● Try it
Give again exactly the lines that run from the start of the records to the line holding "## Introduction", both ends counted. Do not include the pictures.
*** Records supplied ***
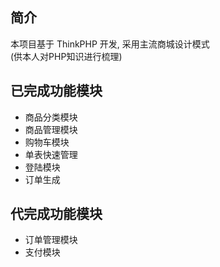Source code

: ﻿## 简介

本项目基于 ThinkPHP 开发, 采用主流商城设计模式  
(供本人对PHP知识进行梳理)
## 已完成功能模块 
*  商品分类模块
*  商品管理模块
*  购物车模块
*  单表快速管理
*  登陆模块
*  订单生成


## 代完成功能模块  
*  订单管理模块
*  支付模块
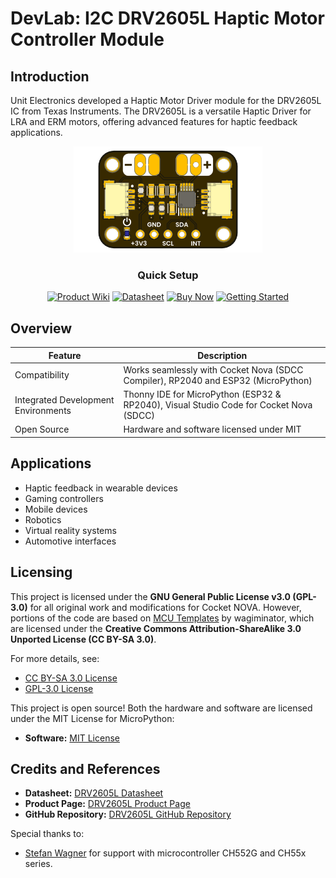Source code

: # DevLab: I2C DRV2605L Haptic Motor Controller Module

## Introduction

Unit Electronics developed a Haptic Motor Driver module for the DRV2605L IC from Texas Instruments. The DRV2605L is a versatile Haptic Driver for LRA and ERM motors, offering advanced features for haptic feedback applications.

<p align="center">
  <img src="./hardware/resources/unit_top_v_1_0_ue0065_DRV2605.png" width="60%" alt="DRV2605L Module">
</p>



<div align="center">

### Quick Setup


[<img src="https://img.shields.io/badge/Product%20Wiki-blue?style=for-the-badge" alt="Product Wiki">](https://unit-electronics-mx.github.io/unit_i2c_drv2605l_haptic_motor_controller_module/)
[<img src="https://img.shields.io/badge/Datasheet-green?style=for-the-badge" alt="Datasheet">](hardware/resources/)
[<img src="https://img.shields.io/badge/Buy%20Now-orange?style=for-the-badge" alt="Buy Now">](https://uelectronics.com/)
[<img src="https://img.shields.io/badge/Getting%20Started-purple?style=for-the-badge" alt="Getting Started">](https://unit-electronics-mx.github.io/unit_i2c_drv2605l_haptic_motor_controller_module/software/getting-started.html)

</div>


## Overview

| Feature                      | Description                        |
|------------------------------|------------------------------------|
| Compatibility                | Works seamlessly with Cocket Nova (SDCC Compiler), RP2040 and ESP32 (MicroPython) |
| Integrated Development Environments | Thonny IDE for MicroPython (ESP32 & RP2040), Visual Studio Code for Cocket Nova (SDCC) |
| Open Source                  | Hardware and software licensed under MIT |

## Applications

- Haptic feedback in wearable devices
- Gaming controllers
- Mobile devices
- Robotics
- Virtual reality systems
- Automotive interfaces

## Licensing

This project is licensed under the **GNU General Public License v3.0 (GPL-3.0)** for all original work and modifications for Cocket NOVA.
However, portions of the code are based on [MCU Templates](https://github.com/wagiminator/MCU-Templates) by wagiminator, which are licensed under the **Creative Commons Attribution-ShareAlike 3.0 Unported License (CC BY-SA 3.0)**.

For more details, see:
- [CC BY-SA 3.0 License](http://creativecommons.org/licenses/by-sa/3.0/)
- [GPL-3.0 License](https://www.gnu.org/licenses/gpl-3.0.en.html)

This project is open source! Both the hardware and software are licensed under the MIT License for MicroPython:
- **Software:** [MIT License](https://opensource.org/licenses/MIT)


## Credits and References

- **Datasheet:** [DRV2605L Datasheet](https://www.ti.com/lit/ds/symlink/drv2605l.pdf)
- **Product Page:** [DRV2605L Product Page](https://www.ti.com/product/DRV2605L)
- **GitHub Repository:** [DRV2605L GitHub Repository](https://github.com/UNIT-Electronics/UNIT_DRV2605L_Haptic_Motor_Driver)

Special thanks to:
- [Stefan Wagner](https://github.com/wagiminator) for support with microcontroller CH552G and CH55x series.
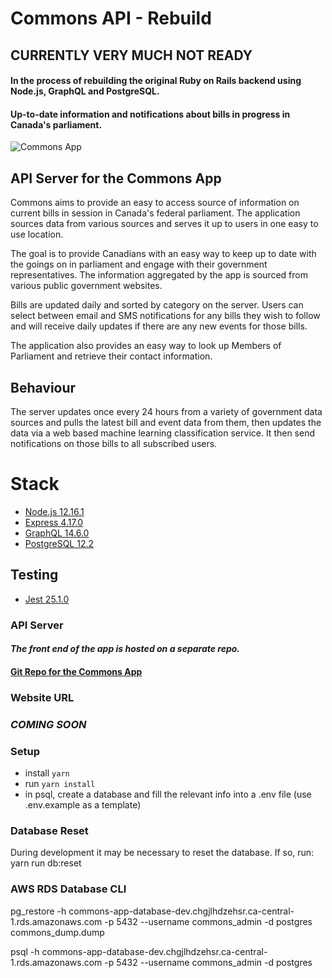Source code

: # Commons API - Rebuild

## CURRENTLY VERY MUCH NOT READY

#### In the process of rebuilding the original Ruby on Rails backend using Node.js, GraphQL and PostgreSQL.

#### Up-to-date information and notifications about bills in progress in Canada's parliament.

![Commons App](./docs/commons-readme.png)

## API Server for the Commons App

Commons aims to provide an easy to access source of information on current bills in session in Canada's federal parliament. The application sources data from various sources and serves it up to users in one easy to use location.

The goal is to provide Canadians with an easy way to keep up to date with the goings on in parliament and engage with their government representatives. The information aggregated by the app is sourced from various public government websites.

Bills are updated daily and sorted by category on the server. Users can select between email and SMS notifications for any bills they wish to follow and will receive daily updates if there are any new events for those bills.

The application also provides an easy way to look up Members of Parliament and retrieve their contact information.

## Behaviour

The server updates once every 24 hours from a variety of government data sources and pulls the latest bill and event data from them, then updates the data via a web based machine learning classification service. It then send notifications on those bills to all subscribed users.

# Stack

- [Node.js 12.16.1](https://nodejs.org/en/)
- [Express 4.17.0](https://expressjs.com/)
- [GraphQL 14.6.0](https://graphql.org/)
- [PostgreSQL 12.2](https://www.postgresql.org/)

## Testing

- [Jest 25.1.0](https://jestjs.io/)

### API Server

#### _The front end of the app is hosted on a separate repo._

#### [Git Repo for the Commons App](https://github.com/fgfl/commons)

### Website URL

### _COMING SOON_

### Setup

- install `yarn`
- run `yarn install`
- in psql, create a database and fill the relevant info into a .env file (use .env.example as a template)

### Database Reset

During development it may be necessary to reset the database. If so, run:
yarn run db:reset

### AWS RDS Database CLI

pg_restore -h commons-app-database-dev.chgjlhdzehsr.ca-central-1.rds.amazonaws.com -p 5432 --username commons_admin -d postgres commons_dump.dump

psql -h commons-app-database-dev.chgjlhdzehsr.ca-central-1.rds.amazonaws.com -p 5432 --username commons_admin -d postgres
*** End of Records supplied ***
● Answer to this task
Source code

: ﻿## 简介

本项目基于 ThinkPHP 开发, 采用主流商城设计模式  
(供本人对PHP知识进行梳理)
## 已完成功能模块 
*  商品分类模块
*  商品管理模块
*  购物车模块
*  单表快速管理
*  登陆模块
*  订单生成


## 代完成功能模块  
*  订单管理模块
*  支付模块
Source code

: # DevLab: I2C DRV2605L Haptic Motor Controller Module

## Introduction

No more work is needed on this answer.